The number of people affected has not been determined, said Kevin Miller, the agent in charge of the Secret Service’s office in Spokane.
Spokane grocery wholesaler URM Stores Inc. has launched a forensic review of its systems in the wake of worrisome inquiries by banks and credit unions that it may be connected to the source of a security breach.
Miller’s office has received reports from area and regional banks and credit unions for the past three weeks.
“For the Spokane region, it’s a substantial fraud incident,” Miller said. He called it the largest outbreak of credit card fraud he’s seen in nine years in Spokane.
The reports of misused cards range from purchases of items in Saudi Arabia to multiple purchases of gift cards in grocery stores in the Midwest and California, credit unions said.
No one has yet identified where a breach may have occurred that exposed credit card numbers, Miller said.
While no individual business or bank has reported a loss of credit card information, some area officials said they’ve seen a number of “common points of purchase” connected to the fraud spree.

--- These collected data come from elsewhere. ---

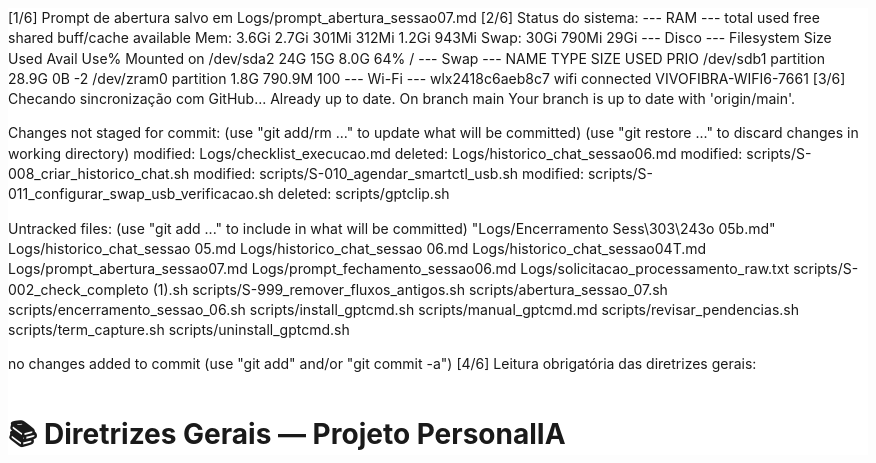 [1/6] Prompt de abertura salvo em Logs/prompt_abertura_sessao07.md
[2/6] Status do sistema:
--- RAM ---
               total        used        free      shared  buff/cache   available
Mem:           3.6Gi       2.7Gi       301Mi       312Mi       1.2Gi       943Mi
Swap:           30Gi       790Mi        29Gi
--- Disco ---
Filesystem      Size  Used Avail Use% Mounted on
/dev/sda2        24G   15G  8.0G  64% /
--- Swap ---
NAME       TYPE       SIZE   USED PRIO
/dev/sdb1  partition 28.9G     0B   -2
/dev/zram0 partition  1.8G 790.9M  100
--- Wi-Fi ---
wlx2418c6aeb8c7  wifi      connected               VIVOFIBRA-WIFI6-7661 
[3/6] Checando sincronização com GitHub...
Already up to date.
On branch main
Your branch is up to date with 'origin/main'.

Changes not staged for commit:
  (use "git add/rm <file>..." to update what will be committed)
  (use "git restore <file>..." to discard changes in working directory)
	modified:   Logs/checklist_execucao.md
	deleted:    Logs/historico_chat_sessao06.md
	modified:   scripts/S-008_criar_historico_chat.sh
	modified:   scripts/S-010_agendar_smartctl_usb.sh
	modified:   scripts/S-011_configurar_swap_usb_verificacao.sh
	deleted:    scripts/gptclip.sh

Untracked files:
  (use "git add <file>..." to include in what will be committed)
	"Logs/Encerramento Sess\303\243o 05b.md"
	Logs/historico_chat_sessao 05.md
	Logs/historico_chat_sessao 06.md
	Logs/historico_chat_sessao04T.md
	Logs/prompt_abertura_sessao07.md
	Logs/prompt_fechamento_sessao06.md
	Logs/solicitacao_processamento_raw.txt
	scripts/S-002_check_completo (1).sh
	scripts/S-999_remover_fluxos_antigos.sh
	scripts/abertura_sessao_07.sh
	scripts/encerramento_sessao_06.sh
	scripts/install_gptcmd.sh
	scripts/manual_gptcmd.md
	scripts/revisar_pendencias.sh
	scripts/term_capture.sh
	scripts/uninstall_gptcmd.sh

no changes added to commit (use "git add" and/or "git commit -a")
[4/6] Leitura obrigatória das diretrizes gerais:
# 📚 Diretrizes Gerais — Projeto PersonalIA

Those common points are individual stores where a customer has used a credit or debit card that was later involved in a fraud. When two or more compromised cards show they’ve been used at the same local store, investigators start asking if the transaction system for that store is involved in the breach.
So far, many of the common point identifications are grocery stores affiliated with URM.
URM operates both a wholesale grocery distribution service to area grocery stores, and a computer network that delivers purchase data at those stores to a global card transaction company, First Data.
On Monday, URM chief executive Ray Sprinkle posted an online statement online in response to inquiries from banks and credit unions about a possible breach.
Sprinkle said URM is working with a forensic team to find where any local data break-in may have occurred.
“At this time we cannot confirm any unauthorized disclosures. Out of an abundance of caution, in the absence of conclusive evidence that any card numbers have been compromised, we are informing you of our investigation,” the statement said.
Sprinkle also said URM does not store the transaction data that ends up being processed by First Data. The role URM plays is as a “real-time pathway” for that transaction information to First Data’s main servers.
The frequency of unauthorized card transactions varies with different banks and credit unions, and includes both credit and debit cards.
About 15 cardholders at Spokane Media Federal Credit Union have reported illegal purchases in the past few weeks, CEO Debie Keesee said. That is more instances of fraud than she normally sees in a year, Keesee said.
She and other banking or credit union officials say the next step, once a breach source is found, is to learn how many credit cards need to be replaced. That number is based on determining when cardholders used their cards at merchants or stores whose data was potentially grabbed by cyberthieves.
That information will come from the credit card companies, such as Visa and MasterCard, who will gather the key numbers from the company that finally identifies itself as the source of the breach.
Keesee estimates about 180 of her member cards will need to be replaced, at the cost of $20 or so per card.
The cardholders are generally reimbursed for the amounts charged against them.
Mark Smith, CEO of Sears Spokane Employees Federal Credit Union, in north Spokane, said he’s convinced the outbreak is limited to the Pacific Northwest. He’s talked to credit union officials elsewhere not reporting a rise in fraud reports.
He’s talked to nearly a dozen credit unions in the Northwest that have reported similar jumps in card fraud, he added.
Sears Credit Union has 300 members with credit cards, and so far 20 have reported illegal charges against their cards.
The purchases are both for higher-ticket items, often purchased online and outside the United States, and for smaller purchases at a store inside the country, Smith said.
Many purchases involve a physical card that someone has produced with the original numbers and name of the cardholder.
Because of the time it takes to produce counterfeit cards, Smith surmised that the first breach and collection of numbers may go back several months.
“We’ve even seen some (fraudulent) purchases at a McDonald’s, in fairly small amounts,” he said.